Einschränkungen der Studie bestehen darin, dass es möglicherweise schwieriger ist, Körperformen wie den Taillenumfang genau zu messen, insbesondere wenn die Messungen von verschiedenen Personen durchgeführt werden; Möglicherweise gibt es weitere unbekannte Faktoren, die die Ergebnisse beeinflussen könnten.

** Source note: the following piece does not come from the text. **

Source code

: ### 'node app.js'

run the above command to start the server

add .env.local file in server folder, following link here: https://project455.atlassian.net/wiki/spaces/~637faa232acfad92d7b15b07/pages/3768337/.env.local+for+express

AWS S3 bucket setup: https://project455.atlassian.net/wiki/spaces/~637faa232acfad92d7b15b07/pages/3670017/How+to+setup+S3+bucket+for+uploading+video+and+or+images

Die Analyse wurde anhand von Messungen und anderen Daten durchgeführt, die zum Zeitpunkt des Beitritts der Teilnehmer zur Studie erfasst wurden, und berücksichtigte keine Veränderungen des Gewichts oder des Taillenumfangs während der Nachbeobachtungszeit; Es lagen keine Daten zum kardiorespiratorischen Status der Teilnehmer vor, die einen Einfluss auf den Zusammenhang zwischen anthropometrischen Messungen und Ergebnissen haben könnten. und schließlich waren nur 153 Patienten untergewichtig, mit einem BMI von weniger als 18,5 kg/m2, und 171 Patienten mit einem Taillenhöhenindex von weniger als 0,4 (0,5 gilt als gesunder Index), weshalb die Studienergebnisse nicht auf diese extrapoliert werden können Patienten mit niedrigem BMI oder niedrigem Taille-Hüft-Verhältnis.